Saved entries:
-- -- --

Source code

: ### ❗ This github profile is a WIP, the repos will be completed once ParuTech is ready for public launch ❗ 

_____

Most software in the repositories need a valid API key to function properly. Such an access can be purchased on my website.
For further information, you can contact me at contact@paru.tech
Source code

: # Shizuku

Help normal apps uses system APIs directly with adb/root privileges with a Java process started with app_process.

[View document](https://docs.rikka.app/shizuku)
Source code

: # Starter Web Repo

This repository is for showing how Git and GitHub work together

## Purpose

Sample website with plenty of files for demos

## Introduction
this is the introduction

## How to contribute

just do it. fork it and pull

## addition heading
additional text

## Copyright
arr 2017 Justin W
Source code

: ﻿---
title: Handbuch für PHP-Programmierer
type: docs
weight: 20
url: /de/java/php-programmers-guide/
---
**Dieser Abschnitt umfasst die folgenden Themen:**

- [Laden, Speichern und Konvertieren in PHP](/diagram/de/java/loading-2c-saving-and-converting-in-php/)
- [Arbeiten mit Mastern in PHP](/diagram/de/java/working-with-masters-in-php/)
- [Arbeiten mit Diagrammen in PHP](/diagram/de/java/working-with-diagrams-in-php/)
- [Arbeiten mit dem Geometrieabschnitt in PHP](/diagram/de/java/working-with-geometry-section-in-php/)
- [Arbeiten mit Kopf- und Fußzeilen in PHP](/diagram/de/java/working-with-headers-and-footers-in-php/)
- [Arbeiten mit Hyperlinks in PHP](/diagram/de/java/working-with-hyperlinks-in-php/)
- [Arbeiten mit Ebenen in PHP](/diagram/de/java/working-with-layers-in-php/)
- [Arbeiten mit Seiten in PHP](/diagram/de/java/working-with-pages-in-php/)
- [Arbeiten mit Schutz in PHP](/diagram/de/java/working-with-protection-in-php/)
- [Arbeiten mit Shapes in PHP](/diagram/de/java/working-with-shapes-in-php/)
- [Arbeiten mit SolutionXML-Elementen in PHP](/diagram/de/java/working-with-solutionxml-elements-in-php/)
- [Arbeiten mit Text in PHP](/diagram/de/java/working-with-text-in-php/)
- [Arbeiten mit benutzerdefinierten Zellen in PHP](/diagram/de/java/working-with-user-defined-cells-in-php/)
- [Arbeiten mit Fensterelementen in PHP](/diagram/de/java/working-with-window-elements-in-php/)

-- -- --

Looking at the records above, work out how many lines hold "docs" and write only that number.

Result of the task |
2